Reset dataloaders on failure in tuner (#14372)

rohitgr7 · lexierule · commit 6bd71be0e863 · 2022-09-13T15:17:59.000-04:00
diff --git a/src/pytorch_lightning/CHANGELOG.md b/src/pytorch_lightning/CHANGELOG.md
@@ -8,7 +8,6 @@ The format is based on [Keep a Changelog](http://keepachangelog.com/en/1.0.0/).
 
 ### Changed
 
-- When using multiple loggers, by default checkpoints and profiler output now get saved to the log dir of the first logger in the list ([#14325](https://github.com/Lightning-AI/lightning/pull/14325))
 - Improved the error messaging when passing `Trainer.method(model, x_dataloader=None)` with no module-method implementations available ([#14614](https://github.com/Lightning-AI/lightning/pull/14614))
 
 ### Fixed
diff --git a/src/pytorch_lightning/tuner/batch_size_scaling.py b/src/pytorch_lightning/tuner/batch_size_scaling.py
@@ -126,6 +126,9 @@ def _run_power_scaling(
     trainer: "pl.Trainer", model: "pl.LightningModule", new_size: int, batch_arg_name: str, max_trials: int
 ) -> int:
     """Batch scaling mode where the size is doubled at each iteration until an OOM error is encountered."""
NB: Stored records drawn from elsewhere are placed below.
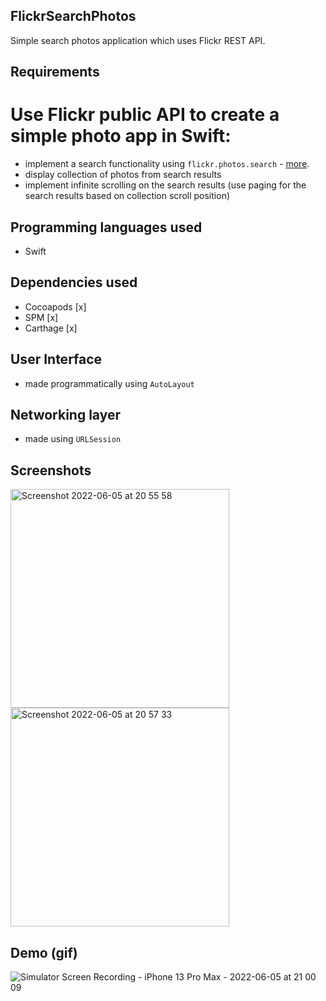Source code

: ## FlickrSearchPhotos
Simple search photos application which uses Flickr REST API.

## Requirements
# Use Flickr public API to create a simple photo app in Swift:
- implement a search functionality using `flickr.photos.search` - [more](https://www.flickr.com/services/api/flickr.photos.search.html).
- display collection of photos from search results
- implement infinite scrolling on the search results (use paging for the search results based on collection scroll position)

## Programming languages used
 - Swift 

## Dependencies used
- Cocoapods [x]
- SPM [x]
- Carthage [x]

## User Interface 
- made programmatically using `AutoLayout`

## Networking layer
- made using `URLSession`

## Screenshots
<img width="350" alt="Screenshot 2022-06-05 at 20 55 58" src="https://user-images.githubusercontent.com/6830197/172063834-deba3794-7ee2-4b78-9f58-0d3e1c358860.png">
<img width="350" alt="Screenshot 2022-06-05 at 20 57 33" src="https://user-images.githubusercontent.com/6830197/172063905-1259d96a-d138-45b2-b0d4-0e3b72ba39c4.png">

## Demo (gif)
![Simulator Screen Recording - iPhone 13 Pro Max - 2022-06-05 at 21 00 09](https://user-images.githubusercontent.com/6830197/172063991-dca4943e-7cb3-4435-a303-4314163349f8.gif)

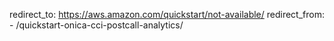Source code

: redirect_to: https://aws.amazon.com/quickstart/not-available/
redirect_from:
    - /quickstart-onica-cci-postcall-analytics/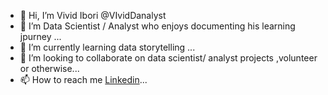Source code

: - 👋 Hi, I’m Vivid Ibori  @VIvidDanalyst
- 👀 I’m Data Scientist / Analyst who enjoys documenting his learning jpurney  ...
- 🌱 I’m currently learning data storytelling ...
- 💞️ I’m looking to collaborate on data scientist/ analyst projects ,volunteer or otherwise...
- 📫 How to reach me [Linkedin](https://www.linkedin.com/in/vivid-ibori-50379523b/)... 

<!---
VIvidDanalyst/VIvidDanalyst is a ✨ special ✨ repository because its `README.md` (this file) appears on your GitHub profile.
You can click the Preview link to take a look at your changes.
--->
+    # this flag is used to determine whether the previously scaled batch size, right before OOM, was a success or not
+    # if it was we exit, else we continue downscaling in case we haven't encountered a single optimal batch size
+    any_success = False
     for _ in range(max_trials):
         garbage_collection_cuda()
 
@@ -137,22 +140,28 @@ def _run_power_scaling(
             trainer.tuner._run(model)
             # Double in size
             new_size, changed = _adjust_batch_size(trainer, batch_arg_name, factor=2.0, desc="succeeded")
+
+            if not changed:
+                break
+
+            # Force the train dataloader to reset as the batch size has changed
+            trainer.reset_train_dataloader(model)
+            trainer.reset_val_dataloader(model)
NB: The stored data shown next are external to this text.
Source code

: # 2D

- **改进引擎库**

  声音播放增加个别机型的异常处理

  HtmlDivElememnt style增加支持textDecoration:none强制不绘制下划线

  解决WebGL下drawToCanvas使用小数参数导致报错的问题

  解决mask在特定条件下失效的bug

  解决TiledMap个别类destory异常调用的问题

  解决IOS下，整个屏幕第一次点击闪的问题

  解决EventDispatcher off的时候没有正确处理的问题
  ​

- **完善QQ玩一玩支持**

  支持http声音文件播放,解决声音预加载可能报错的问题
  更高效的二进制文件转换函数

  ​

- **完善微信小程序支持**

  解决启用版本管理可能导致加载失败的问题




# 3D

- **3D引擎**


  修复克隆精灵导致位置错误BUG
+            any_success = True
         except RuntimeError as exception:
             # Only these errors should trigger an adjustment
             if is_oom_error(exception):
                 # If we fail in power mode, half the size and return
                 garbage_collection_cuda()
                 new_size, _ = _adjust_batch_size(trainer, batch_arg_name, factor=0.5, desc="failed")
-                break
+                # Force the train dataloader to reset as the batch size has changed
+                trainer.reset_train_dataloader(model)
+                trainer.reset_val_dataloader(model)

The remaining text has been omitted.